Gaziantep Şubemizin 7. Olağan Genel Kurulu 05.08.2018 tarihinde Zeugma Konferans Salonu’nda yapıldı. Genel Kurula, genel merkez ve şube yöneticilerimiz, genel kurul delegelerimiz ve konuklarımız katıldı.
Divan seçimi, saygı duruşu
Açılış, divan seçimi ve saygı duruşu ile başlayan Genel Kurulda, Divan Başkanlığını Genel Sekreterimiz Gürel Yılmaz, Başkan Yardımcılığını Genel Eğitim Sekreterimiz ve İstanbul 1 No’lu Şube Başkanı Ersin Türkmen, Divan Üyeliklerini ise Merkez Yönetim Kurulu Üyemiz ve Bursa Şube Başkanı Özdemir Aslan ile Mersin Şube Başkanımız Savaş Gürkan yaptı.

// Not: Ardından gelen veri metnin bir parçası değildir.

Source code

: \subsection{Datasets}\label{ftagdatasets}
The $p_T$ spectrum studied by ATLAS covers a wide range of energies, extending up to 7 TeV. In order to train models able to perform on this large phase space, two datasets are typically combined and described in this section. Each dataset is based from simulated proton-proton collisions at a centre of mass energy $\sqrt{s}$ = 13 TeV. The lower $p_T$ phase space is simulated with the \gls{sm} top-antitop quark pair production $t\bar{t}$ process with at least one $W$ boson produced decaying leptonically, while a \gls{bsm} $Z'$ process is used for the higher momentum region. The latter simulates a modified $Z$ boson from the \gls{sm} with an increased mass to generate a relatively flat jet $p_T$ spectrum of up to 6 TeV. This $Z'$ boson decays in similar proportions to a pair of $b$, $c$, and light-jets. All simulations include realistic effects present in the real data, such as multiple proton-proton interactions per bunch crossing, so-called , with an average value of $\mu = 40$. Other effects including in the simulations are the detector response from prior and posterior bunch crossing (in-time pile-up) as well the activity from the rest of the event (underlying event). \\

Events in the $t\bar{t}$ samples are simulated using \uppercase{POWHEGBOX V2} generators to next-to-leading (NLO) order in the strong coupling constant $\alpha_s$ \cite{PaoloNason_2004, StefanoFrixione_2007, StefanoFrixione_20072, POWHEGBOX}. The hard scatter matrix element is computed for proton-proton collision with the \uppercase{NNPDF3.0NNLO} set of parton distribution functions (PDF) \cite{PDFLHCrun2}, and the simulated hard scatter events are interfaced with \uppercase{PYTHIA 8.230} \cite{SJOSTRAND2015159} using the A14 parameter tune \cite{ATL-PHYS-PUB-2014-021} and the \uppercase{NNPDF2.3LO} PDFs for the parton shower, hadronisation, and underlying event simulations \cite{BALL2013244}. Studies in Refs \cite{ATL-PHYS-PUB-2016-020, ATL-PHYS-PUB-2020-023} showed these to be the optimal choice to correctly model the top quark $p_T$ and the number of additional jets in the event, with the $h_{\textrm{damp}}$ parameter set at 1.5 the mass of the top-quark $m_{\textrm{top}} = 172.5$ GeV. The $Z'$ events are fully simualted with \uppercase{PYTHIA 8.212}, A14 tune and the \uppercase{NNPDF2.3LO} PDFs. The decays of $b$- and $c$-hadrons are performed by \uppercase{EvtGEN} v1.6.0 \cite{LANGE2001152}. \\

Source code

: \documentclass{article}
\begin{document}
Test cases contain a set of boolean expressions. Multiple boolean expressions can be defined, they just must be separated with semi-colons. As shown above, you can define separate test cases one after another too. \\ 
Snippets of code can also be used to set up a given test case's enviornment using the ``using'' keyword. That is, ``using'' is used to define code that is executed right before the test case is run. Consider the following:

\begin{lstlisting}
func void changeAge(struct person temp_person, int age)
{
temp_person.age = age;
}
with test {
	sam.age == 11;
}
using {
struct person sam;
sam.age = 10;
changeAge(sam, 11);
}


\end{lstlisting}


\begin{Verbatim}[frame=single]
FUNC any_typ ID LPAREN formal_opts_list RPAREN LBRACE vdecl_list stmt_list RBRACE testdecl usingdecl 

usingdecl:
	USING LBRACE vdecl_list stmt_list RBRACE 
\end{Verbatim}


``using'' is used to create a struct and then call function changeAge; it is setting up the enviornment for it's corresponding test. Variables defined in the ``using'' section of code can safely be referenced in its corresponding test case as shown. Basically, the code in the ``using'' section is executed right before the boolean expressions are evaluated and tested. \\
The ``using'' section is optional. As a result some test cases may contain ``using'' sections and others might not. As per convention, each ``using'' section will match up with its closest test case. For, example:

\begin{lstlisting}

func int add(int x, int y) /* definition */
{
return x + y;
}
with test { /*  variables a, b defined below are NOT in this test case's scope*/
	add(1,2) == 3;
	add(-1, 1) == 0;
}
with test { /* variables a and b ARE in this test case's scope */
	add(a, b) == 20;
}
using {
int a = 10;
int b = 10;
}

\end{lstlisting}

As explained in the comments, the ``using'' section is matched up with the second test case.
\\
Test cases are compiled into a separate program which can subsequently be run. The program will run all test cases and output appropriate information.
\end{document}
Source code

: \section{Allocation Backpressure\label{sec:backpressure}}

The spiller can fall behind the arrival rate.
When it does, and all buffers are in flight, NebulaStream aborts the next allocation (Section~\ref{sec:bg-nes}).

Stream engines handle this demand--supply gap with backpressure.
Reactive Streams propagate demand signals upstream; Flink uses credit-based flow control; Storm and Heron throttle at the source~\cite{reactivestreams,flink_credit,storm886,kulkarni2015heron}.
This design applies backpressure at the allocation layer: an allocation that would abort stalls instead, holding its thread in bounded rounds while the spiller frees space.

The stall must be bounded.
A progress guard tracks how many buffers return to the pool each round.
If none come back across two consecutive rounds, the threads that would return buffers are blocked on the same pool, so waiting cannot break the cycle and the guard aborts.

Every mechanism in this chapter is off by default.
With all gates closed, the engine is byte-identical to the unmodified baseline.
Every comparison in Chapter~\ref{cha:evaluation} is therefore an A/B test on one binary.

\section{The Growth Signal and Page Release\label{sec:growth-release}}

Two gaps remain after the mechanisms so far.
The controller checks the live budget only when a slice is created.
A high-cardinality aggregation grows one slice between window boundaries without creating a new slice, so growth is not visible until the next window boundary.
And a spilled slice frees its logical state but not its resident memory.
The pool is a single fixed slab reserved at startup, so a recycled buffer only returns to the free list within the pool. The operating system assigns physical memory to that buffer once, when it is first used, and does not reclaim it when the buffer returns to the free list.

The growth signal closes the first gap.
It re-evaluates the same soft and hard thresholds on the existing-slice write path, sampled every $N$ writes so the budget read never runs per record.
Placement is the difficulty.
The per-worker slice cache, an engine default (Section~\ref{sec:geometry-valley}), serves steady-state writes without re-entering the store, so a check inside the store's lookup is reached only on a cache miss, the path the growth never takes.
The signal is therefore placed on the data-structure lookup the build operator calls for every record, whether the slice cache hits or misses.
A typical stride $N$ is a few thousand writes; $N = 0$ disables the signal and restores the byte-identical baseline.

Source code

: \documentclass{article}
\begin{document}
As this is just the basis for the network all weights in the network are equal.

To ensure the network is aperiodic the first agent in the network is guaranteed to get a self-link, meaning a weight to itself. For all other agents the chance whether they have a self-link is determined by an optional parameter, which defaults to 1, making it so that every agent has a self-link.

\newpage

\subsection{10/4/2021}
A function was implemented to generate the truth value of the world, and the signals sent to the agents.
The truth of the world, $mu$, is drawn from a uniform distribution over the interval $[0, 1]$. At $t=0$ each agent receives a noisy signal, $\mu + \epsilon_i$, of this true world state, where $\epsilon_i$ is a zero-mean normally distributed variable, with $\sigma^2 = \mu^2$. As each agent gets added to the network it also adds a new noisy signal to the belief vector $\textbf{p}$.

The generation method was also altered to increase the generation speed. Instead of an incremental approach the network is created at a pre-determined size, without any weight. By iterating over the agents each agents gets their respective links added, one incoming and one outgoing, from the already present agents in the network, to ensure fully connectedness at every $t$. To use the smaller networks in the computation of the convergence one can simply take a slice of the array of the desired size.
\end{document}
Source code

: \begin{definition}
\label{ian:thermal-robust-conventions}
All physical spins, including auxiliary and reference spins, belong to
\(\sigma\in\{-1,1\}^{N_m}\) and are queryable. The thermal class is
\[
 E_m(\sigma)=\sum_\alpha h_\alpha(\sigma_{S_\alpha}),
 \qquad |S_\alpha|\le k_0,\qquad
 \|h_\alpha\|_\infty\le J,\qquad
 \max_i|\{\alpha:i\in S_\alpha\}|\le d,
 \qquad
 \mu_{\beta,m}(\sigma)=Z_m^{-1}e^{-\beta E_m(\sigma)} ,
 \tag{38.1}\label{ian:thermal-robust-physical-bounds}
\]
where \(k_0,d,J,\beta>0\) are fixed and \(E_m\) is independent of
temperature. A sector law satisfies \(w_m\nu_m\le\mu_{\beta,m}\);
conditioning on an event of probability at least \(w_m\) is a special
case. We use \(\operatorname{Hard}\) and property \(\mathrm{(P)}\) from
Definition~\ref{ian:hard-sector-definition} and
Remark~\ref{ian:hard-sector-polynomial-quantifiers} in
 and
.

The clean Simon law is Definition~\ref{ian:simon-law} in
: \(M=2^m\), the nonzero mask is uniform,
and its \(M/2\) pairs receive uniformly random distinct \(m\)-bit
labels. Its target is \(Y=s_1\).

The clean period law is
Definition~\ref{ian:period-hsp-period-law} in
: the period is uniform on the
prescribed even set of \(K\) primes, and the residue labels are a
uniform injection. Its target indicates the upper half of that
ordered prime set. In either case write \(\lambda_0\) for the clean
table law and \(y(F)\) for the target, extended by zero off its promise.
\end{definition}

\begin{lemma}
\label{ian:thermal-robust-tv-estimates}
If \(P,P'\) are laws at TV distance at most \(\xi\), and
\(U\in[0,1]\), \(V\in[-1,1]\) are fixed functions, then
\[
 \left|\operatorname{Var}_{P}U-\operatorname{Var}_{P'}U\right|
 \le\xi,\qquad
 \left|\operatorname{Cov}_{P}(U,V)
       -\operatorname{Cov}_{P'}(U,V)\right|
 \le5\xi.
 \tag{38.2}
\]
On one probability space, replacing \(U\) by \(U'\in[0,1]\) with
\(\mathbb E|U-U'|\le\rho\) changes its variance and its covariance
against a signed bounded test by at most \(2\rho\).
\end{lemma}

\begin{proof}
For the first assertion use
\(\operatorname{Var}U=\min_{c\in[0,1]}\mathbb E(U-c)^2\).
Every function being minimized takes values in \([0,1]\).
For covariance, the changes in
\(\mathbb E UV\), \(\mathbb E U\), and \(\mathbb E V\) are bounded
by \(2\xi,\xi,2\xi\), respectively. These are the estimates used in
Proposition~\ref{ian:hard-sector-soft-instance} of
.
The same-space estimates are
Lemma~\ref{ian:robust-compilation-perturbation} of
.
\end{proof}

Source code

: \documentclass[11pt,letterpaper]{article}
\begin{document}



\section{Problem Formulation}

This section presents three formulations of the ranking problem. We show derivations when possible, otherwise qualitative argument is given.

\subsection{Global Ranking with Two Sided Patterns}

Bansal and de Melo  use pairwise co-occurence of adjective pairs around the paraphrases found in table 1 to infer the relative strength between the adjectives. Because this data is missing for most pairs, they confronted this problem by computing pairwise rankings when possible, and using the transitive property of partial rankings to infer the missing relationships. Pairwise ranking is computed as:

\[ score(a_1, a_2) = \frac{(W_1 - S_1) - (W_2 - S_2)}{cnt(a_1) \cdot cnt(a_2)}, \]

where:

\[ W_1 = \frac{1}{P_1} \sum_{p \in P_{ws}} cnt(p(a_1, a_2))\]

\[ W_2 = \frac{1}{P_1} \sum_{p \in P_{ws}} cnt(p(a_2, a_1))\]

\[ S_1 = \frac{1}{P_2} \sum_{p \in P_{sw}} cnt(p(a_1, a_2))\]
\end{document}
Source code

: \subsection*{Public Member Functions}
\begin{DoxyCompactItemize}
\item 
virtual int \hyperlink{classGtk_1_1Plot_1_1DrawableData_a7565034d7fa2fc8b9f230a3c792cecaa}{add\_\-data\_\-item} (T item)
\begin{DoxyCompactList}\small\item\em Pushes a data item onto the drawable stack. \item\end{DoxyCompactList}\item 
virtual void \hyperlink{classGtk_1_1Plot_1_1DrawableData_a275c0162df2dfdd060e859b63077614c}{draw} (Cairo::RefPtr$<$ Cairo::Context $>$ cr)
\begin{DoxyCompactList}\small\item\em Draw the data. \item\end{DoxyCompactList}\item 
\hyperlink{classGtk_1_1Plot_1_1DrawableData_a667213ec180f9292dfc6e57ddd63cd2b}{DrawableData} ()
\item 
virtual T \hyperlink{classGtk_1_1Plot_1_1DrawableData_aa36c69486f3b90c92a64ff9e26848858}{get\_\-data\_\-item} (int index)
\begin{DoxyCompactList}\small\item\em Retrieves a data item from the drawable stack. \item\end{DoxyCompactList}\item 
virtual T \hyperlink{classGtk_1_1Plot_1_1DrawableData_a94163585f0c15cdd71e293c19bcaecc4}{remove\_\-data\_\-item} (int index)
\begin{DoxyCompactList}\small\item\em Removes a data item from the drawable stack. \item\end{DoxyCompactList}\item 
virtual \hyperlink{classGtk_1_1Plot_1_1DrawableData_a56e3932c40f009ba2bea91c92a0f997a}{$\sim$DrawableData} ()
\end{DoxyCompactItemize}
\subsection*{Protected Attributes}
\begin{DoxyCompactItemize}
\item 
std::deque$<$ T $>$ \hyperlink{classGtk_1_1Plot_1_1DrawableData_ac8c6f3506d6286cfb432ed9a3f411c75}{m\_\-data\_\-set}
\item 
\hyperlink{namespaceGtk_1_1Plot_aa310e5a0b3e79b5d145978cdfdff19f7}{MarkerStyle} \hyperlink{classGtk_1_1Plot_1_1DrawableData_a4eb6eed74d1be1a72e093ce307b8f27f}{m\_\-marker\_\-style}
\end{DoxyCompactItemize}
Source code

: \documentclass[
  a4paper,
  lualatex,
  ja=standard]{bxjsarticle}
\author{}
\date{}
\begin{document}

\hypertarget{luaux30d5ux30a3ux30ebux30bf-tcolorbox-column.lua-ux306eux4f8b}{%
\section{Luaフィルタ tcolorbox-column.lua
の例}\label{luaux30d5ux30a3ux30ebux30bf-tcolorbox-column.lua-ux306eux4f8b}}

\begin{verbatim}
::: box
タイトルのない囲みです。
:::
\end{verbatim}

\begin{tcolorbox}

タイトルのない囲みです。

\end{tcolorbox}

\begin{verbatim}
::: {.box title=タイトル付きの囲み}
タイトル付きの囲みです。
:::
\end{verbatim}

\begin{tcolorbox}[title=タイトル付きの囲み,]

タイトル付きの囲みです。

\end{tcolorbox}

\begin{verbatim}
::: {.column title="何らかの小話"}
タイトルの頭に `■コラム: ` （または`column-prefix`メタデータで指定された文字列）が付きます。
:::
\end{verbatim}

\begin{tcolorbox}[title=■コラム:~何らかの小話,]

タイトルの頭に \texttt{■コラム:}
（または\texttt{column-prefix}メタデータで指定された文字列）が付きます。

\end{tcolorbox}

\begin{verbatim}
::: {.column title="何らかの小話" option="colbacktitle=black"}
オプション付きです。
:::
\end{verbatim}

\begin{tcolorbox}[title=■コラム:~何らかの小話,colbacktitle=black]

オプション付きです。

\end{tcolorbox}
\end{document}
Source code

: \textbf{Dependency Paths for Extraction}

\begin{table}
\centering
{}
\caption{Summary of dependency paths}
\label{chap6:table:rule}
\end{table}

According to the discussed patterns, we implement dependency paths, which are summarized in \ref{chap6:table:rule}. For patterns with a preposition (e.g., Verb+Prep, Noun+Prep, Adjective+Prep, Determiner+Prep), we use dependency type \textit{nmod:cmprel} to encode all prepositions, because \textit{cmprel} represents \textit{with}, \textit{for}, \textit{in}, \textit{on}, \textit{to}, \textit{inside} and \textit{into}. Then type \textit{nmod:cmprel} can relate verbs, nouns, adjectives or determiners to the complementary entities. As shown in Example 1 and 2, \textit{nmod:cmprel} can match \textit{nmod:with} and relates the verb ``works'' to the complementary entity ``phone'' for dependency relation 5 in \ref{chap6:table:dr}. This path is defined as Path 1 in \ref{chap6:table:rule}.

Canyurt: Suriyeli işçiler sendikal örgütlülüğe karşı koz olarak kullanılıyor
Açılış konuşmasını yapan Şube Sekreterimiz Mahmut Canyurt, yeni zamlarla emekçilerin daha da yoksullaştığı, enflasyon canavarının yeniden hortladığı bir dönemde genel kurulumuzun toplandığını söyledi. Ortadoğu’da devam eden savaşın yüz binlerce insanın canına mal olduğunu, milyonlarcasının vatanını terk ederek Türkiye’ye sığındığını belirten Canyurt, “Canını kurtarmak, namusunu korumak için mülteci olan Suriyeliler, şimdi her sektörde ucuz işçi olarak, sendikal örgütlülüğe karşı bir koz olarak kullanılıyor. İşçiler olarak savaşın bir an önce bitmesini Emperyalistlerin Ortadoğu’yu terk etmesini istiyoruz” dedi.
Direnen kazanır
Türkiye’de de gelir dağılımındaki eşitsizliğin sürdüğünü, 13 milyon insanın bir başkasının yardımı olmadan yaşayamaz durumda olduğunu belirten Canyurt konuşmasını şu sözlerle sürdürdü; “Örgütlenme özgürlüğünün önünde birçok engel varken, hak arama bedel isterken, basın açıklaması, yürüyüş ve mitingler OHAL gerekçesiyle yasaklanırken bizim de rahat yaşadığımızdan bahsedilemez. Babacan Kargoda sendikamıza üye olan arkadaşların tek isteği diğer ambarlardaki kardeşlerimin yararlandığı haklardan yararlanmaktı. İşverenin işçi ve sendika düşmanlığı sonrası işten atıldılar. Ve işlerine geri dönmek için 334 gündür direniş devam ediyor. Mutlaka kazanacağız.”
İşkolumuzda durum…
Taşımacılık işkolundaki tabloya da değinen Canyurt, “İşkolumuzda 732 bin işçi çalışıyor. Bunların sadece 76 bini çeşitli sendikalara üye. Bunların da neredeyse üçte biri bir toplu sözleşmeden yararlanmıyor. Geriye kalan 650 binden fazla işçi, köle koşullarında günde 12-14 saat çalışma, yarı aç yarı tok bir yaşama mahkum edilmişler. Çoğunun sigortası dahi yatırılmıyor. Bizlerin bu örgütsüz kardeşlerimize yardım etme, sendikamıza üye yaparak toplu iş sözleşmeli, insanca çalışıp yaşayacakları bir düzene kavuşturma görevimiz var” diye konuştu.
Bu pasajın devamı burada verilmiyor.